EXERCISE - Show, in full, each line of the data that contains "https".

:: MATERIAL TO PROCESS

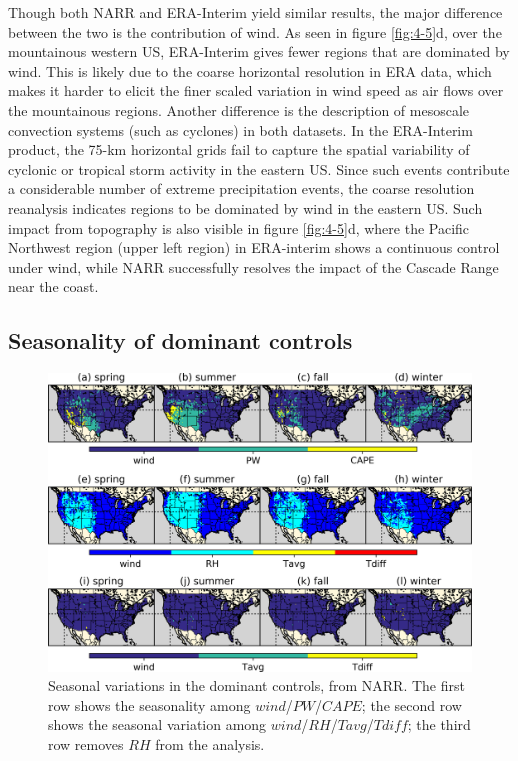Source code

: Though both NARR and ERA-Interim yield similar results, the major difference between the two is the contribution of wind. As seen in figure \ref{fig:4-5}d, over the mountainous western US, ERA-Interim gives fewer regions that are dominated by wind. This is likely due to the coarse horizontal resolution in ERA data, which makes it harder to elicit the finer scaled variation in wind speed as air flows over the mountainous regions. Another difference is the description of mesoscale convection systems (such as cyclones) in both datasets. In the ERA-Interim product, the 75-km horizontal grids fail to capture the spatial variability of cyclonic or tropical storm activity in the eastern US. Since such events contribute a considerable number of extreme precipitation events, the coarse resolution reanalysis indicates regions to be dominated by wind in the eastern US. Such impact from topography is also visible in figure \ref{fig:4-5}d, where the Pacific Northwest region (upper left region) in ERA-interim shows a continuous control under wind, while NARR successfully resolves the impact of the Cascade Range near the coast.

\subsection{Seasonality of dominant controls}

\begin{figure}[htbp]
	\includegraphics[width=\linewidth]{pics/ch4/fig6.png}
	\caption{Seasonal variations in the dominant controls, from NARR. The first row shows the seasonality among $wind$/$PW$/$CAPE$; the second row shows the seasonal variation among $wind$/$RH$/$Tavg$/$Tdiff$; the third row removes $RH$ from the analysis.}
	\label{fig:4-6}
\end{figure}

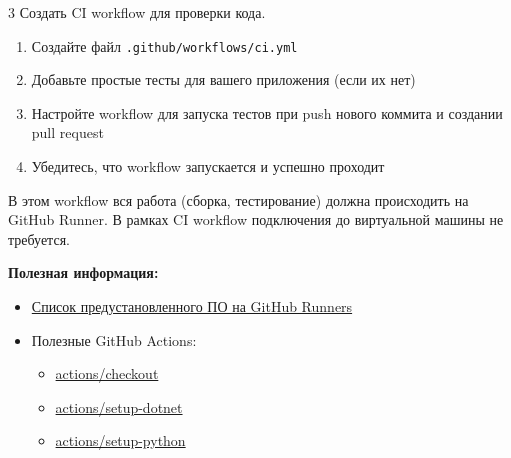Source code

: \documentclass[12pt,a4paper]{article}
\begin{document}
\begin{task}{3}
    Создать CI workflow для проверки кода.
    
    \begin{enumerate}
        \item Создайте файл \texttt{.github/workflows/ci.yml}
        \item Добавьте простые тесты для вашего приложения (если их нет)
        \item Настройте workflow для запуска тестов при push нового коммита и создании pull request
        \item Убедитесь, что workflow запускается и успешно проходит
    \end{enumerate}

    В этом workflow вся работа (сборка, тестирование) должна происходить на GitHub Runner.
    В рамках CI workflow подключения до виртуальной машины не требуется.

    \textbf{Полезная информация:}
    \begin{itemize}
        \item \href{https://github.com/actions/runner-images?tab=readme-ov-file#available-images}{Список предустановленного ПО на GitHub Runners}
        \item Полезные GitHub Actions: 
        \begin{itemize}
            \item \href{https://github.com/actions/checkout}{actions/checkout}
            \item \href{https://github.com/actions/setup-dotnet}{actions/setup-dotnet}
            \item \href{https://github.com/actions/setup-python}{actions/setup-python}
        \end{itemize}
    \end{itemize}
\end{task}
\end{document}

::::

TASK SOLUTION -
        \item \href{https://github.com/actions/runner-images?tab=readme-ov-file#available-images}{Список предустановленного ПО на GitHub Runners}
            \item \href{https://github.com/actions/checkout}{actions/checkout}
            \item \href{https://github.com/actions/setup-dotnet}{actions/setup-dotnet}
            \item \href{https://github.com/actions/setup-python}{actions/setup-python}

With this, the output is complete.